Rel: Infine, il governo kosovaro ha ritirato la domanda di adesione del Kosovo a INTERPOL, è stata questa riflessione sulla mancanza di sostegno internazionale?

Hashim Thaci: Non ho alcuna informazione ufficiale o relazione sull'applicazione, ma anche sull'eventuale attrazione di ciò che stai parlando. Saro' informato in dettaglio e ti daro' la mia opinione ufficiale. Ma quello che posso dire è che il Kosovo si iscriverà ai meccanismi internazionali ed è un percorso inarrestabile. Ma per tutto ci dovrà essere una chiara analisi e avere un'alta responsabilità statale anche in caso di applicazione e impegno, ma anche nei nostri sforzi finali per l'adesione a meccanismi internazionali. Il Kosovo merita di essere parte anche di INTERPOL e di altri meccanismi internazionali, e questo accadrà.

Rel: Durante la vostra visita a New York, quanti siete riusciti a incontrare rappresentanti degli stati e quanto siete in grado di affermare la questione dei nuovi riconoscimenti, necessari per garantire al Kosovo una sede delle Nazioni Unite?
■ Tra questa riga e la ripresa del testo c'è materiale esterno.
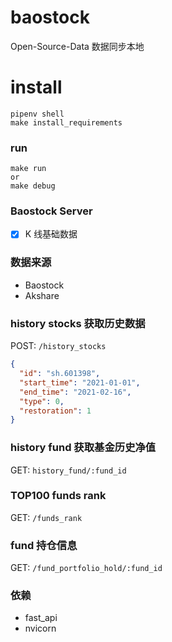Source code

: # baostock
Open-Source-Data 数据同步本地

# install
``` 
pipenv shell
make install_requirements
```

### run
``` 
make run
or
make debug
```

### Baostock Server
- [x] K 线基础数据

### 数据来源
- Baostock
- Akshare

### history stocks 获取历史数据
POST: `/history_stocks`
```json
{
  "id": "sh.601398",
  "start_time": "2021-01-01",
  "end_time": "2021-02-16",
  "type": 0,
  "restoration": 1
} 
```

### history fund 获取基金历史净值
GET: `history_fund/:fund_id`

### TOP100 funds rank
GET: `/funds_rank`

### fund 持仓信息
GET: `/fund_portfolio_hold/:fund_id`

### 依赖
- fast_api
- nvicorn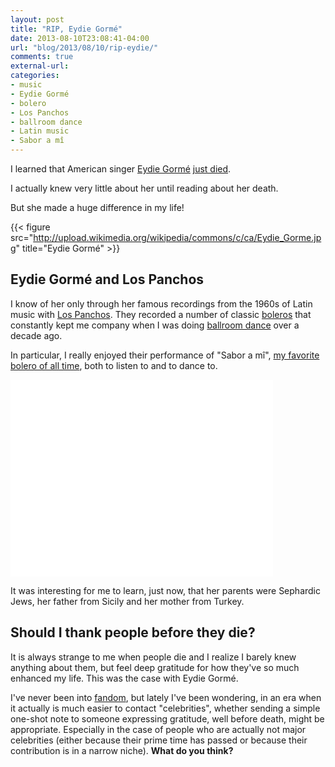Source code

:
 ```yaml
---
layout: post
title: "RIP, Eydie Gormé"
date: 2013-08-10T23:08:41-04:00
url: "blog/2013/08/10/rip-eydie/"
comments: true
external-url: 
categories:
- music
- Eydie Gormé
- bolero
- Los Panchos
- ballroom dance
- Latin music
- Sabor a mî
---
```

I learned that American singer [Eydie Gormé](http://en.wikipedia.org/wiki/Eydie_Gorm%C3%A9) [just died](http://www.npr.org/blogs/thetwo-way/2013/08/10/210927460/reports-singer-eydie-gorme-dies-at-84).

I actually knew very little about her until reading about her death.

But she made a huge difference in my life!

{{< figure src="http://upload.wikimedia.org/wikipedia/commons/c/ca/Eydie_Gorme.jpg" title="Eydie Gormé" >}}

<!--more-->

## Eydie Gormé and Los Panchos

I know of her only through her famous recordings from the 1960s of Latin music with [Los Panchos](http://en.wikipedia.org/wiki/Los_Panchos). They recorded a number of classic [boleros](/blog/categories/bolero/) that constantly kept me company when I was doing [ballroom dance](/blog/categories/ballroom-dance/) over a decade ago.

In particular, I really enjoyed their performance of "Sabor a mî", [my favorite bolero of all time](/blog/2012/11/17/a-childhood-dream-come-true-i-am-now-finally-singing-for-real/), both to listen to and to dance to.

<iframe width="420" height="315" src="//www.youtube.com/embed/0Uz6ZDJjXvE" frameborder="0" allowfullscreen></iframe>

It was interesting for me to learn, just now, that her parents were Sephardic Jews, her father from Sicily and her mother from Turkey.

## Should I thank people before they die?

It is always strange to me when people die and I realize I barely knew anything about them, but feel deep gratitude for how they've so much enhanced my life. This was the case with Eydie Gormé.

I've never been into [fandom](http://en.wikipedia.org/wiki/Fandom), but lately I've been wondering, in an era when it actually is much easier to contact "celebrities", whether sending a simple one-shot note to someone expressing gratitude, well before death, might be appropriate. Especially in the case of people who are actually not major celebrities (either because their prime time has passed or because their contribution is in a narrow niche). **What do you think?**
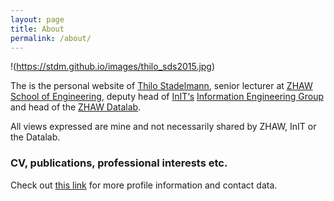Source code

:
 ```yaml
---
layout: page
title: About
permalink: /about/
---
```


!(https://stdm.github.io/images/thilo_sds2015.jpg)

The is the personal website of [Thilo Stadelmann](http://www.zhaw.ch/=stdm), senior lecturer at [ZHAW](https://www.zhaw.ch/en/university/) [School of Engineering](https://www.zhaw.ch/en/engineering/), deputy head of [InIT‘s](https://www.zhaw.ch/en/engineering/institutes-centres/init/) [Information Engineering Group](https://www.zhaw.ch/de/engineering/institute-zentren/init/information-engineering/) and head of the [ZHAW Datalab](www.zhaw.ch/datalab).

All views expressed are mine and not necessarily shared by ZHAW, InIT or the Datalab.

### CV, publications, professional interests etc.

Check out [this link](http://www.zhaw.ch/=stdm) for more profile information and contact data.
Hashim Thaci: il Kosovo sarà sicuramente parte dell'Organizzazione delle Nazioni Unite, in un processo che dobbiamo lavorare ulteriormente. Purtroppo, la Russia mantiene ancora la sua posizione in relazione al Kosovo sul Consiglio di sicurezza. Ma la nostra partecipazione all'Assemblea Generale delle Nazioni Unite lavora ai margini dell'Assemblea delle Nazioni Unite è una buona occasione per parlare con gli Stati che hanno riconosciuto il Kosovo, per ringraziare e prestare attenzione al Kosovo. E discutere con gli stati che sono nel processo di riconoscimento, accelerare il processo di riconoscimento, ma anche con i paesi riluttanti con i paesi rifiutanti, per chiarire la necessità nei migliori interessi di riconoscere l'indipendenza del Kosovo.